#### Data section ####

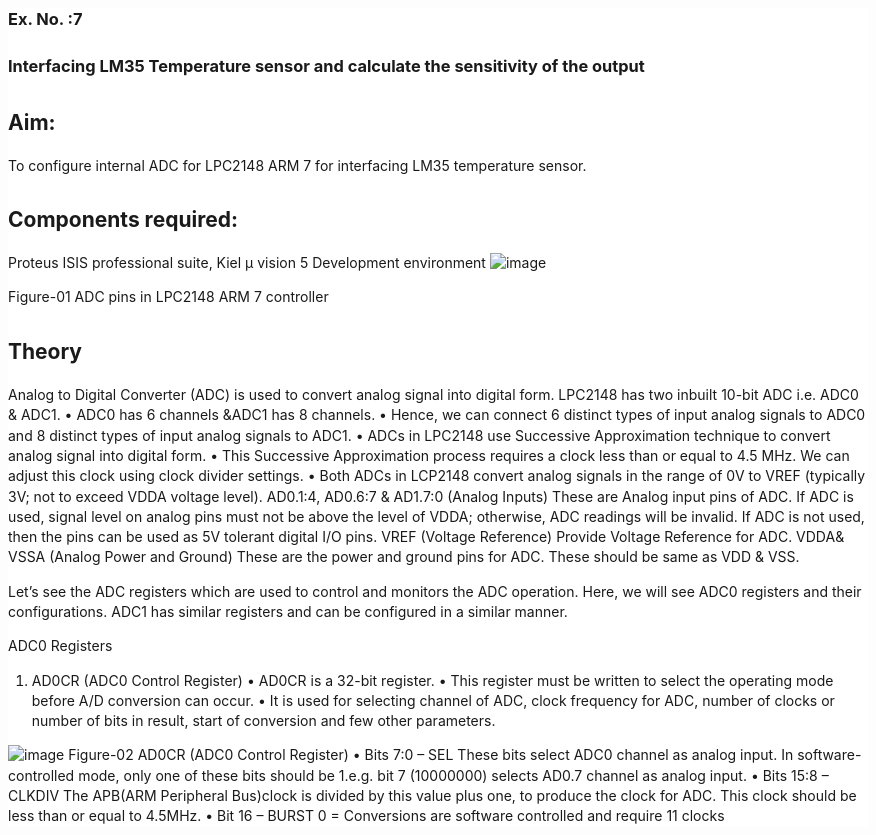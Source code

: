 ### Ex. No. :7


### Interfacing LM35 Temperature sensor and calculate the sensitivity of the output

## Aim:

To configure internal ADC for LPC2148 ARM 7 for interfacing LM35 temperature sensor.

## Components required:

Proteus ISIS professional suite, Kiel μ vision 5 Development environment
![image](https://user-images.githubusercontent.com/36288975/200110365-9e1f8a55-c943-43f1-94de-60003f6308b7.png)

Figure-01 ADC pins in LPC2148 ARM 7 controller

## Theory

Analog to Digital Converter (ADC) is used to convert analog signal into digital form. LPC2148 has two inbuilt 10-bit ADC i.e. ADC0 & ADC1.
• ADC0 has 6 channels &ADC1 has 8 channels.
• Hence, we can connect 6 distinct types of input analog signals to ADC0 and 8 distinct types of input analog signals to ADC1.
• ADCs in LPC2148 use Successive Approximation technique to convert analog signal into digital form.
• This Successive Approximation process requires a clock less than or equal to 4.5 MHz. We can adjust this clock using clock divider settings.
• Both ADCs in LCP2148 convert analog signals in the range of 0V to VREF (typically 3V; not to exceed VDDA voltage level).
AD0.1:4, AD0.6:7 & AD1.7:0 (Analog Inputs)
These are Analog input pins of ADC. If ADC is used, signal level on analog pins must not be above the level of VDDA; otherwise, ADC readings will be invalid. If ADC is not used, then the pins can be used as 5V tolerant digital I/O pins.
VREF (Voltage Reference)
Provide Voltage Reference for ADC.
VDDA& VSSA (Analog Power and Ground)
These are the power and ground pins for ADC. These should be same as VDD & VSS.

Let’s see the ADC registers which are used to control and monitors the ADC operation.
Here, we will see ADC0 registers and their configurations. ADC1 has similar registers and can be configured in a similar manner.

ADC0 Registers

1.  AD0CR (ADC0 Control Register)
    • AD0CR is a 32-bit register.
    • This register must be written to select the operating mode before A/D conversion can occur.
    • It is used for selecting channel of ADC, clock frequency for ADC, number of clocks or number of bits in result, start of conversion and few other parameters.

![image](https://user-images.githubusercontent.com/36288975/200110376-4ff1ebad-b324-4b8f-8797-ea834763ace4.png)
Figure-02 AD0CR (ADC0 Control Register)
• Bits 7:0 – SEL
These bits select ADC0 channel as analog input. In software-controlled mode, only one of these bits should be 1.e.g. bit 7 (10000000) selects AD0.7 channel as analog input.
• Bits 15:8 – CLKDIV
The APB(ARM Peripheral Bus)clock is divided by this value plus one, to produce the clock for ADC.
This clock should be less than or equal to 4.5MHz.
• Bit 16 – BURST
0 = Conversions are software controlled and require 11 clocks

####

- [Exercise objective]
Copy, from the data above, every line where the word "image" appears.

- [Response to this exercise]
![image](https://user-images.githubusercontent.com/36288975/200110365-9e1f8a55-c943-43f1-94de-60003f6308b7.png)
![image](https://user-images.githubusercontent.com/36288975/200110376-4ff1ebad-b324-4b8f-8797-ea834763ace4.png)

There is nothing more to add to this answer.